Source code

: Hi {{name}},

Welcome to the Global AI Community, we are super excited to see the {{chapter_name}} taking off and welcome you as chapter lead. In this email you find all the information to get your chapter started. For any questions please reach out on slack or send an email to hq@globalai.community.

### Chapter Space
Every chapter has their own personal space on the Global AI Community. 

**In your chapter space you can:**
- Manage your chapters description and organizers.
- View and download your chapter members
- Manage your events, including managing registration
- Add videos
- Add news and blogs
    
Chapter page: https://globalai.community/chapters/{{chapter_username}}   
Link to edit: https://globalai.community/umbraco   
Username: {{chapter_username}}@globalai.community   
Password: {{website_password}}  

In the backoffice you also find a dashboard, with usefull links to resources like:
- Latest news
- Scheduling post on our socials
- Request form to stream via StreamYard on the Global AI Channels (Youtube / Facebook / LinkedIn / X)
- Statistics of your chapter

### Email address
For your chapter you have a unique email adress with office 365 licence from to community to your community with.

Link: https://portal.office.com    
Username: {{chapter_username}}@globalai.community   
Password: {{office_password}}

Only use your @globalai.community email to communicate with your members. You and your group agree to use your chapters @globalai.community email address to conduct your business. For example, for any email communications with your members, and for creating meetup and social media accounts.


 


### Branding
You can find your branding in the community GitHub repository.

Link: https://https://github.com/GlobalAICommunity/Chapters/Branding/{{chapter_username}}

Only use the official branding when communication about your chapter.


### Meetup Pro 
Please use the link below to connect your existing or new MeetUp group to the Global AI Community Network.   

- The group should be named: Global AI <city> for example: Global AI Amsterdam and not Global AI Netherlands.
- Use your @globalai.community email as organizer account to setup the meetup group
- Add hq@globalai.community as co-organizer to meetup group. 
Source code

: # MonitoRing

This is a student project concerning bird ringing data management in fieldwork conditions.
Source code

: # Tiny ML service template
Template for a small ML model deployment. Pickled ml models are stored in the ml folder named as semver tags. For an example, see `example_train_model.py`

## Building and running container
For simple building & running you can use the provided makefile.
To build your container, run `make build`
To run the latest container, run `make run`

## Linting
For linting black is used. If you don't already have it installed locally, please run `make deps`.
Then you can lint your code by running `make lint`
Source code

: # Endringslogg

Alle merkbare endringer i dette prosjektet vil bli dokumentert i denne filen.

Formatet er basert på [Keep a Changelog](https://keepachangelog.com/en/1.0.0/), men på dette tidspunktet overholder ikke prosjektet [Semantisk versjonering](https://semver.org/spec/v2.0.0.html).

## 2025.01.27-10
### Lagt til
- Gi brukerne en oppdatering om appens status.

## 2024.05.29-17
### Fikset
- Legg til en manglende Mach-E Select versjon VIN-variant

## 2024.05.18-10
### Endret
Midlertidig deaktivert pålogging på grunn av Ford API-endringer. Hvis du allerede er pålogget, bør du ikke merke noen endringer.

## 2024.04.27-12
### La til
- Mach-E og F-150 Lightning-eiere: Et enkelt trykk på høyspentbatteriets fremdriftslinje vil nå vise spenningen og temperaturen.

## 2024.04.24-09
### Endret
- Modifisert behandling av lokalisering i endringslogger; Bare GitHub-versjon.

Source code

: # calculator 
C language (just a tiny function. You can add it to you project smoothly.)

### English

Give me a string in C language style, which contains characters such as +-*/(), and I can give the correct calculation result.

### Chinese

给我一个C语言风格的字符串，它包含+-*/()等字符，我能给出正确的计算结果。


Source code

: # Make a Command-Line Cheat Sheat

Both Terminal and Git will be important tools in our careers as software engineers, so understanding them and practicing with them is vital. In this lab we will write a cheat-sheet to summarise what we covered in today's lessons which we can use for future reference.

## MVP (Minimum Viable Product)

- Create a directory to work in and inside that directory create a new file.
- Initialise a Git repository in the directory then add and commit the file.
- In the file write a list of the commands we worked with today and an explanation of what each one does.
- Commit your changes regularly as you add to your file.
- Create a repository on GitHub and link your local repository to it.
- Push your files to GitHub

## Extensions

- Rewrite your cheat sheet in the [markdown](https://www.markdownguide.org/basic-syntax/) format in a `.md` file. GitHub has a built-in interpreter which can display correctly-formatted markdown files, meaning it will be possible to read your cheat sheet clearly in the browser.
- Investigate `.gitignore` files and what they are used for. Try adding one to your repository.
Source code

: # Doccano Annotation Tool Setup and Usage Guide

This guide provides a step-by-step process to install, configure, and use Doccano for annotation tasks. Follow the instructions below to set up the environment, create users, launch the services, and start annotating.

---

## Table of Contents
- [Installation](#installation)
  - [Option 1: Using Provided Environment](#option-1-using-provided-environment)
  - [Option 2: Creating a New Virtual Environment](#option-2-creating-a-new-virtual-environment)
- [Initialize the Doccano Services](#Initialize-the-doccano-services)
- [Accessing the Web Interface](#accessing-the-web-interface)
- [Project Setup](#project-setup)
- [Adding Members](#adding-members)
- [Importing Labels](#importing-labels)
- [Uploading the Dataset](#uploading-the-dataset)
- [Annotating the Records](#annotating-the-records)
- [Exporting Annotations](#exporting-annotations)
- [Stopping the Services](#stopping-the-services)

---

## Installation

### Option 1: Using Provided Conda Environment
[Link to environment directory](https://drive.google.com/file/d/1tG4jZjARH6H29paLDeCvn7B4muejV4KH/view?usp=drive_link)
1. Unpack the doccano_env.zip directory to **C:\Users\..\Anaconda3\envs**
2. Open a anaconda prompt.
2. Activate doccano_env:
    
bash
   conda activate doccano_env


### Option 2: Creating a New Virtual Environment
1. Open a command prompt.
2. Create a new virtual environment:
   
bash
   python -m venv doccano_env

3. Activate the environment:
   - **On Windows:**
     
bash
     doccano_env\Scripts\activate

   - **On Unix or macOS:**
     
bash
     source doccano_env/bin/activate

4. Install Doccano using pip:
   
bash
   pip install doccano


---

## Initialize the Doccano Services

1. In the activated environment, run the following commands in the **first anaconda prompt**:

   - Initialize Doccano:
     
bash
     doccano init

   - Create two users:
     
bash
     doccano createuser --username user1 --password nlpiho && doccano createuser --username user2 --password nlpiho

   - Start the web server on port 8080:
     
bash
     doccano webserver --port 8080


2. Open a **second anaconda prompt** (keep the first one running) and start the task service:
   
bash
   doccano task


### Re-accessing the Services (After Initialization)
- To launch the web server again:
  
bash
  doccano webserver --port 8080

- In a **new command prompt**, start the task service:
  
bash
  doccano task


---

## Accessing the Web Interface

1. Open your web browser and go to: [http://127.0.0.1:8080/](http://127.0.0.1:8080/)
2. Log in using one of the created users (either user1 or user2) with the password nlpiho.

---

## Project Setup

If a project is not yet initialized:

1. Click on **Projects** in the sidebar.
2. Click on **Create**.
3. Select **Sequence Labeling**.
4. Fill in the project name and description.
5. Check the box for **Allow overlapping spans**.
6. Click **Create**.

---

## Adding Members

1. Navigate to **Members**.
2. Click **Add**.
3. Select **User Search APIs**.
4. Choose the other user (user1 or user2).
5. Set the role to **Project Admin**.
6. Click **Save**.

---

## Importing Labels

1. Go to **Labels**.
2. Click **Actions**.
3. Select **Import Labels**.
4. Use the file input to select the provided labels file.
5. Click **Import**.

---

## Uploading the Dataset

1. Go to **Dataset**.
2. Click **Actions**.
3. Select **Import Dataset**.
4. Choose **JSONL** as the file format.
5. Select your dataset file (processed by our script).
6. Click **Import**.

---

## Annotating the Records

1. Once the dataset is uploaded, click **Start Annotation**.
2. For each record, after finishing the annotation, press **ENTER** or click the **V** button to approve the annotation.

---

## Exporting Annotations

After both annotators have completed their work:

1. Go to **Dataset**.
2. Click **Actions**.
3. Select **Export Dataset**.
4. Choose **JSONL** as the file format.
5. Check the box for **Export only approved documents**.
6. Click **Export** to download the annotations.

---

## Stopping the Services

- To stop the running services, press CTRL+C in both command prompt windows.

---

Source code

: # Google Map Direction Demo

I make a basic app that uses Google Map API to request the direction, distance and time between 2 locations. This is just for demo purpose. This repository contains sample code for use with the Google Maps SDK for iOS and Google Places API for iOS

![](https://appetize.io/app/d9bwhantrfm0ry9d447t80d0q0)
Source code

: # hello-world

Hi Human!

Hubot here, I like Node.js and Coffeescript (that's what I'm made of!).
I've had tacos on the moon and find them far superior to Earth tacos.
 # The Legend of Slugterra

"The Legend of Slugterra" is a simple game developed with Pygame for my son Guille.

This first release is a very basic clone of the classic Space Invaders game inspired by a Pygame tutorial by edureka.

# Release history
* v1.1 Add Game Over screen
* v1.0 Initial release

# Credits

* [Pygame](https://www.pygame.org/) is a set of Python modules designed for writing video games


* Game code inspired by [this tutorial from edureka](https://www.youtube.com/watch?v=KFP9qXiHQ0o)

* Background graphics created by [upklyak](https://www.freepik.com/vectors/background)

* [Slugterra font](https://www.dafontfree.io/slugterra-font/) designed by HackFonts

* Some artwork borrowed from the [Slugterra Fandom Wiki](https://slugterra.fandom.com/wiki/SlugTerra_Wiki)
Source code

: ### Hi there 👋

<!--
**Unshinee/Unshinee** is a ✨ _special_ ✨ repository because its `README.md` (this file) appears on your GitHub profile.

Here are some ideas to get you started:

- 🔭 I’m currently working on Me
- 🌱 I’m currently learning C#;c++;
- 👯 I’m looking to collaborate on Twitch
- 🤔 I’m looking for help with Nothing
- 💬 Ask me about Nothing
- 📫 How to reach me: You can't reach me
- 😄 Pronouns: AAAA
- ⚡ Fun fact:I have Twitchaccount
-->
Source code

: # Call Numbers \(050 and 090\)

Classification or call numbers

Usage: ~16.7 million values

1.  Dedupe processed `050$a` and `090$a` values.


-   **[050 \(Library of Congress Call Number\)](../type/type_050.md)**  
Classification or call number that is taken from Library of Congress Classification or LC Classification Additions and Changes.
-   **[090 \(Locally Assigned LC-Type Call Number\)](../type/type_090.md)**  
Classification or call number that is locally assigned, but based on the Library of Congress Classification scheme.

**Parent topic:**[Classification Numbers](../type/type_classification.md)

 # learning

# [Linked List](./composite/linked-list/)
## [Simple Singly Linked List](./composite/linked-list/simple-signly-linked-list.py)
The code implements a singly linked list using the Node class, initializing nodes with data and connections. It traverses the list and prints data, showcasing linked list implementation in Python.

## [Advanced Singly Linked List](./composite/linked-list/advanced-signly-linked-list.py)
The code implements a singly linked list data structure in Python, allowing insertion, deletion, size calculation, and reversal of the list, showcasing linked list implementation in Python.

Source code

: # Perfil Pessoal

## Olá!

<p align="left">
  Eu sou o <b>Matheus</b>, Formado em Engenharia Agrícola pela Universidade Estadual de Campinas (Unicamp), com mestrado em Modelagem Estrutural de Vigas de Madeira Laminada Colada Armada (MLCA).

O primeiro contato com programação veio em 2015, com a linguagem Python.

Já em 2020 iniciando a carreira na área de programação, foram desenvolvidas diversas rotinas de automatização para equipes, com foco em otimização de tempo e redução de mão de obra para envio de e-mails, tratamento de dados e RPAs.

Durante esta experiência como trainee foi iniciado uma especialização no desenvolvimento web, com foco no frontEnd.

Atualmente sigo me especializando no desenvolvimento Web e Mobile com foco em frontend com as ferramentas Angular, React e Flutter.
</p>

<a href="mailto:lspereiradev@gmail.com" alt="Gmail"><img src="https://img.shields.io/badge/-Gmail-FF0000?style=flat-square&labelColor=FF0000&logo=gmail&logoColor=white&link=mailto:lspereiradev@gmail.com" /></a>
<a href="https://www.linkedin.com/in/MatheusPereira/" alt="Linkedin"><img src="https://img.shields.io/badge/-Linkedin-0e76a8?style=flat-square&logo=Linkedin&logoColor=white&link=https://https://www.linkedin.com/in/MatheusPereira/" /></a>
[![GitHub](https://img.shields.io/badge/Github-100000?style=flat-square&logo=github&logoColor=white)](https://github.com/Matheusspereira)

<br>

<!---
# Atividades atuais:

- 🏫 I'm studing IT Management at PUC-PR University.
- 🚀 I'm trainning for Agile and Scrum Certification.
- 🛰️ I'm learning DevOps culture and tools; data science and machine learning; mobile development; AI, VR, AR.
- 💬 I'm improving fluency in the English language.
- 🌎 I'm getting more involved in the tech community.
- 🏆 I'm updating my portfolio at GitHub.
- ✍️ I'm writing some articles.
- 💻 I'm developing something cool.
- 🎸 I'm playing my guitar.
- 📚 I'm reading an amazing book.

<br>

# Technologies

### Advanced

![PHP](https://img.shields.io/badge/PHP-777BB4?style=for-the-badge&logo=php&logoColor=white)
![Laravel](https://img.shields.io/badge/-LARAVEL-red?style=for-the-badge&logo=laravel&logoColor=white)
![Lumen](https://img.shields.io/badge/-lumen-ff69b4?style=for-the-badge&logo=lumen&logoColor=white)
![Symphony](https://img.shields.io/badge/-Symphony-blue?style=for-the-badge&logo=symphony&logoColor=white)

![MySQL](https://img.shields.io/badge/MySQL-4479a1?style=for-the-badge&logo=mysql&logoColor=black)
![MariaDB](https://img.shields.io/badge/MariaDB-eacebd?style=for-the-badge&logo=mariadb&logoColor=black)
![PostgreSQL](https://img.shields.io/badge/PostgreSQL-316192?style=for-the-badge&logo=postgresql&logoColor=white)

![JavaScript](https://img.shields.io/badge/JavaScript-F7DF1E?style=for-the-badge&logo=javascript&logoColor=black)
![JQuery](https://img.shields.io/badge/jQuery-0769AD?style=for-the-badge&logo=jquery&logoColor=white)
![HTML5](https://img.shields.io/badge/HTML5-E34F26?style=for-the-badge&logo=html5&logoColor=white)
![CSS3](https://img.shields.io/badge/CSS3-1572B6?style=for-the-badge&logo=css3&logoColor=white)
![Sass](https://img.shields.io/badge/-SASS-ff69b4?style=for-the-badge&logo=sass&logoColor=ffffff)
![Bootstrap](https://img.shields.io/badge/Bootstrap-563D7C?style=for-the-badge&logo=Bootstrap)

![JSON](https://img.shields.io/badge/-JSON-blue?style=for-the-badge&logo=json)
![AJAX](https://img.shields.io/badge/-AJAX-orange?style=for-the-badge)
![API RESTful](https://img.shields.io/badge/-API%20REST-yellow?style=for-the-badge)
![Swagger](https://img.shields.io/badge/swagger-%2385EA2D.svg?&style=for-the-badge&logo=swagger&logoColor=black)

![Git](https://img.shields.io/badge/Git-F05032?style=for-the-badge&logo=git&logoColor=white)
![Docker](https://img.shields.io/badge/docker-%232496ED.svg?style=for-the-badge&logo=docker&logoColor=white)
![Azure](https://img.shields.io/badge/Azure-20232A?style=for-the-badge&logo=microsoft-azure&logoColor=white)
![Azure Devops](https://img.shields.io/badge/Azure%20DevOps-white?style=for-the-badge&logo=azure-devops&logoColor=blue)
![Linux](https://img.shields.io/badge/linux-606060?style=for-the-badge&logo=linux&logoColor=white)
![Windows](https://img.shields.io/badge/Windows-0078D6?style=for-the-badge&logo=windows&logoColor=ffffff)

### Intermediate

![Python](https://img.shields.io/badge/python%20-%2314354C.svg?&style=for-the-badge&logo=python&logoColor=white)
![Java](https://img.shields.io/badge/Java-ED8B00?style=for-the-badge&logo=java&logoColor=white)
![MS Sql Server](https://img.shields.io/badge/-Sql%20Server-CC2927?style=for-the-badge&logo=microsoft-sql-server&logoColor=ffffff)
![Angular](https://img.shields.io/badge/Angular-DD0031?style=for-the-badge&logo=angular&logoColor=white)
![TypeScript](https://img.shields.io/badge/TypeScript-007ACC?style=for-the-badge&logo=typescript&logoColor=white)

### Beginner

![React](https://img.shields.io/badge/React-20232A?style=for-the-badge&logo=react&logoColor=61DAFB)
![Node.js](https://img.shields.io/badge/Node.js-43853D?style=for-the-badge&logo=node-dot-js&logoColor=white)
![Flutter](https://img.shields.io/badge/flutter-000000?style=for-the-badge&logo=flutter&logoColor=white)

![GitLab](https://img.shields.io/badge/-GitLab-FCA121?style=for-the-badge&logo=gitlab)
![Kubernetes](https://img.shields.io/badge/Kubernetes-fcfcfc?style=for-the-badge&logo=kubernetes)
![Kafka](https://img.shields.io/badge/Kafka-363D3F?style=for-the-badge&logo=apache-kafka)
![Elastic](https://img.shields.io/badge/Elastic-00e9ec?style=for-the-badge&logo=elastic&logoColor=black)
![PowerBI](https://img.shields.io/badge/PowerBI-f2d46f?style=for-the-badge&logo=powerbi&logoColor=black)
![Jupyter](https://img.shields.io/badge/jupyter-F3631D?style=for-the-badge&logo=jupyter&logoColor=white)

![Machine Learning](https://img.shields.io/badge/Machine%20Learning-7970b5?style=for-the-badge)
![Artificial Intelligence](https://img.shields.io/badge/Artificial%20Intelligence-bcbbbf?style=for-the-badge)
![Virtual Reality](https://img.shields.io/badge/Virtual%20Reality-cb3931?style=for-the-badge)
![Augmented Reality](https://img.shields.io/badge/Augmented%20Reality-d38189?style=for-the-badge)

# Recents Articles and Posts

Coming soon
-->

• [Activity]: Anywhere the listing shows the word "values", copy the full line.

• [Task answer]:
Usage: ~16.7 million values
1.  Dedupe processed `050$a` and `090$a` values.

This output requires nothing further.